• **Task to complete**
From the records below, transcribe only the lines running from the one with "which (with the" through the one with "dominance of third-generation". Keep both of those end lines.

___ Information ___

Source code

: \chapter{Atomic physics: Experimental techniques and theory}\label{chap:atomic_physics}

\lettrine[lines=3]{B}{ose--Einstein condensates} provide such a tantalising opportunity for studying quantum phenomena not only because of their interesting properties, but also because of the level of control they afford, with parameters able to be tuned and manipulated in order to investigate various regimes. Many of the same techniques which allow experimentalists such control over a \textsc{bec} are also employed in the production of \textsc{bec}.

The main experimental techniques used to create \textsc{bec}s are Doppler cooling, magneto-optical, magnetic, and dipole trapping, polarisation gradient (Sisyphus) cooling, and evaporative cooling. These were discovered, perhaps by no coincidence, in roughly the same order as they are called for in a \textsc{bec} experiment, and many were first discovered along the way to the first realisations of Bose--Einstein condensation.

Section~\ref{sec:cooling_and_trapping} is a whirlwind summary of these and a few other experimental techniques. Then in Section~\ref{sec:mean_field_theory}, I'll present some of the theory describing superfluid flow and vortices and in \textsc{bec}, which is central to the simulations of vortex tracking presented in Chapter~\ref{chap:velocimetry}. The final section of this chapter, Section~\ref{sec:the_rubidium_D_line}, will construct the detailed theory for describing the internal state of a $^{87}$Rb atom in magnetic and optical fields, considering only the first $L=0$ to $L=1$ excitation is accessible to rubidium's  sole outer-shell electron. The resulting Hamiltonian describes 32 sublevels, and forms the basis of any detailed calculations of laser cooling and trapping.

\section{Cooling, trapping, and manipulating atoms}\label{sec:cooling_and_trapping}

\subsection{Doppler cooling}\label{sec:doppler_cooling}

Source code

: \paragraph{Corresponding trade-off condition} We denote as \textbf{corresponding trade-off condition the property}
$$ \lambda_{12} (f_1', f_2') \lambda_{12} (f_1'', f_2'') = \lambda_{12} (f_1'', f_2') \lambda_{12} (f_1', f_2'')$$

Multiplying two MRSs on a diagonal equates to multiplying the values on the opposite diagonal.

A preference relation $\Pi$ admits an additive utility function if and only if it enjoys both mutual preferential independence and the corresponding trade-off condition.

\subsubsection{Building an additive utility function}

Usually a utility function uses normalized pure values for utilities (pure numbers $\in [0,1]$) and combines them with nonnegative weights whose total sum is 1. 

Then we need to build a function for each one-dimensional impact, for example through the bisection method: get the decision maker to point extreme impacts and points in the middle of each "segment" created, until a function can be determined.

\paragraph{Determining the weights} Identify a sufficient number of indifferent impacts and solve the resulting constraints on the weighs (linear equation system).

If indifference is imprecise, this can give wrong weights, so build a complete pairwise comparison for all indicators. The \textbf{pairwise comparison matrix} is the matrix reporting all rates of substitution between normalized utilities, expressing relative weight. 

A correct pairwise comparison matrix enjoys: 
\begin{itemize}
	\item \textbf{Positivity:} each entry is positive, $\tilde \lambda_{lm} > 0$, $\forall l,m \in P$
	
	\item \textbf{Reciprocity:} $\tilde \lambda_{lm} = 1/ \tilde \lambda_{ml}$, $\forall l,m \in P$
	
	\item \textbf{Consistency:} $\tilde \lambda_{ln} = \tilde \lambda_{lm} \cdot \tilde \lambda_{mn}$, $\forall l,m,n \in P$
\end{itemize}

___
___ Information ___

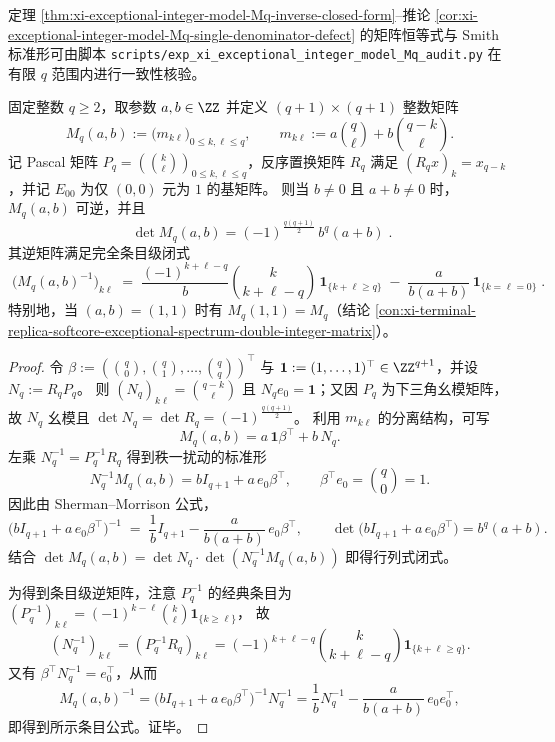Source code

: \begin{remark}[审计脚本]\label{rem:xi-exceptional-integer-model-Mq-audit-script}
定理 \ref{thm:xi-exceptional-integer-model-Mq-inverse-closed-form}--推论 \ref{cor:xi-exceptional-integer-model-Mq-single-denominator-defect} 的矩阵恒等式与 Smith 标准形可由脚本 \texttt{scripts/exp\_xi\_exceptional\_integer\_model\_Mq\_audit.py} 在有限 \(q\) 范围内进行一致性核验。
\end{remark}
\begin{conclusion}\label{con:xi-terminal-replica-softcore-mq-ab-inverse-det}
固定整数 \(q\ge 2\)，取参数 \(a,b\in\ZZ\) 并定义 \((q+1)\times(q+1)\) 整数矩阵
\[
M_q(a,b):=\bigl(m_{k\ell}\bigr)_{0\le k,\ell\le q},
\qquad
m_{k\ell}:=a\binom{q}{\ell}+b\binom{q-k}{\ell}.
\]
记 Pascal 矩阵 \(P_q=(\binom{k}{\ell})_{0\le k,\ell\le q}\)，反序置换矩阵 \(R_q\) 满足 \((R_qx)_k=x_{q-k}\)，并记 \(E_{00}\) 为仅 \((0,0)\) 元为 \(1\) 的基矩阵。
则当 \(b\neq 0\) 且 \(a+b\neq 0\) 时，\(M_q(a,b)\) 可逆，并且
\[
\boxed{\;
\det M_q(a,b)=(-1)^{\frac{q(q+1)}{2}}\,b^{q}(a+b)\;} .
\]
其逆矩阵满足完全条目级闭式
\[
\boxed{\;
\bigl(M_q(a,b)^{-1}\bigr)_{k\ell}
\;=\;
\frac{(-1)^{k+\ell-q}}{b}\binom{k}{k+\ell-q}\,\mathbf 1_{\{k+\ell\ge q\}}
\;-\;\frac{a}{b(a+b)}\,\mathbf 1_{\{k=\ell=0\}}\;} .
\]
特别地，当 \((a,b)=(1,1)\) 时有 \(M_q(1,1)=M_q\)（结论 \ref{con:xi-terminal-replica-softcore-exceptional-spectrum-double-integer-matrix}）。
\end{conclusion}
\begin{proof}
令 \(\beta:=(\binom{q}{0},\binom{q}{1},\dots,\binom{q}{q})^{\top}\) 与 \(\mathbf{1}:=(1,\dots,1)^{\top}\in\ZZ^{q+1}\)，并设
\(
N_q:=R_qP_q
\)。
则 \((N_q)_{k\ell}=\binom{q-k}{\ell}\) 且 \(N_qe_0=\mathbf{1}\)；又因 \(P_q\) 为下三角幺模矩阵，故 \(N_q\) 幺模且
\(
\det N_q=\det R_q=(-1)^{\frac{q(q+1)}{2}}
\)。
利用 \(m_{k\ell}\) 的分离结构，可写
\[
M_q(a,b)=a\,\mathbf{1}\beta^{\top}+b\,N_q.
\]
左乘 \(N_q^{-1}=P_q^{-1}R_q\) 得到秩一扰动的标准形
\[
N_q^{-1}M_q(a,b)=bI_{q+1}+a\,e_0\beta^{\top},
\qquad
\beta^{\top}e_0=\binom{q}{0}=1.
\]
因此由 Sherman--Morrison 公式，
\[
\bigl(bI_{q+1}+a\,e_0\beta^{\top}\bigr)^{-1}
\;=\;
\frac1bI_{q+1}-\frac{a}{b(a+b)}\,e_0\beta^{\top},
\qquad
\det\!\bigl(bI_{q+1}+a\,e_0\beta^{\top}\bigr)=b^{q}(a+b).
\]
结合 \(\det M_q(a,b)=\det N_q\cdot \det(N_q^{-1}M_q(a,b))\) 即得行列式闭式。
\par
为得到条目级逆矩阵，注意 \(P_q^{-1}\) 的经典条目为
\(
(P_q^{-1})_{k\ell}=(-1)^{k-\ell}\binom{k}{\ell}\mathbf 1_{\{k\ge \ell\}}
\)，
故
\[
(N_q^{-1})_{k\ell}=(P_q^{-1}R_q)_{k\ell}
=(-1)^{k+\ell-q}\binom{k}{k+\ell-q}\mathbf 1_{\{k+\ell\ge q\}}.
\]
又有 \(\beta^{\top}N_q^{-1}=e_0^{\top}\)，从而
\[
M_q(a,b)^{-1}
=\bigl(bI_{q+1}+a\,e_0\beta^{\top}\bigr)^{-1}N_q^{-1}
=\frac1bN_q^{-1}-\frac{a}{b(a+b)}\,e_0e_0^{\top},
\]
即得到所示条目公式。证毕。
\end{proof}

___
___ Information ___

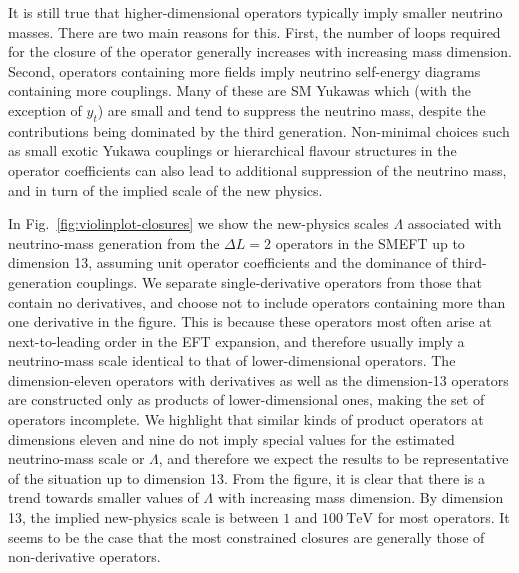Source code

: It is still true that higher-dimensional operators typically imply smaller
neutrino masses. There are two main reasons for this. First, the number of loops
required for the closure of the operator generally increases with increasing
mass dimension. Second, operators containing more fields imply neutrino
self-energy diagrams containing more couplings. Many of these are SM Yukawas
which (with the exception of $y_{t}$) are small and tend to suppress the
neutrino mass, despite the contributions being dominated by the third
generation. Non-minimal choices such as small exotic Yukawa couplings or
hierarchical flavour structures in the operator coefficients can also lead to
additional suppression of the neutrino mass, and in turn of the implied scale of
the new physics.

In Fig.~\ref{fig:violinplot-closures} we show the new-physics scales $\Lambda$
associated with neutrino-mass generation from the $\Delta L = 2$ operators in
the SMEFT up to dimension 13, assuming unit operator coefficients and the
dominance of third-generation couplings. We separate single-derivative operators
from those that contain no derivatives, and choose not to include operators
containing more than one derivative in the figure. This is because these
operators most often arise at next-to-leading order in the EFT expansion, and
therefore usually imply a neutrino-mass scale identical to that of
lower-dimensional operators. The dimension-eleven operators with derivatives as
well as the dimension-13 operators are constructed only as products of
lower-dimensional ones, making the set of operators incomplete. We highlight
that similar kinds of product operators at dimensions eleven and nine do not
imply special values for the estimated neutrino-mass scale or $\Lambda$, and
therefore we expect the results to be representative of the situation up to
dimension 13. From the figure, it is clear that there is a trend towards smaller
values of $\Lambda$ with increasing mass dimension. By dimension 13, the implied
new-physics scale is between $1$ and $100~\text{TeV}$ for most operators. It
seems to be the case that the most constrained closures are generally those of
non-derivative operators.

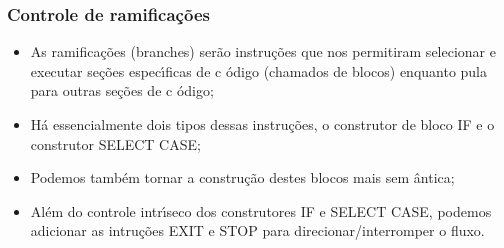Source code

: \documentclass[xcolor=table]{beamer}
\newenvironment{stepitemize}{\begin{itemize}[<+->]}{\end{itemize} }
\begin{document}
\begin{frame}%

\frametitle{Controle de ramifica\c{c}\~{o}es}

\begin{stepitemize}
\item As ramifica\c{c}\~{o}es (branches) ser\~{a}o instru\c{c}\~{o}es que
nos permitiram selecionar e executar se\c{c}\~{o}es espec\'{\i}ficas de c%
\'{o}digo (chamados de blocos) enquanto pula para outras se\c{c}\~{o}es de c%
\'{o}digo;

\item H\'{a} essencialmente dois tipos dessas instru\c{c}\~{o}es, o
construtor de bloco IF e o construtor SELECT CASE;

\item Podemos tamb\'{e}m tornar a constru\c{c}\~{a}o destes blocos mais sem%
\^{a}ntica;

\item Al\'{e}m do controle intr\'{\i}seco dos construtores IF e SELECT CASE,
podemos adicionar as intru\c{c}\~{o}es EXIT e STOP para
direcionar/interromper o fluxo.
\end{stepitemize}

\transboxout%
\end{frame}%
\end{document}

___

• **Written response**
which (with the exception of $y_{t}$) are small and tend to suppress the
neutrino mass, despite the contributions being dominated by the third
generation. Non-minimal choices such as small exotic Yukawa couplings or
hierarchical flavour structures in the operator coefficients can also lead to
additional suppression of the neutrino mass, and in turn of the implied scale of
the new physics.

In Fig.~\ref{fig:violinplot-closures} we show the new-physics scales $\Lambda$
associated with neutrino-mass generation from the $\Delta L = 2$ operators in
the SMEFT up to dimension 13, assuming unit operator coefficients and the
dominance of third-generation couplings. We separate single-derivative operators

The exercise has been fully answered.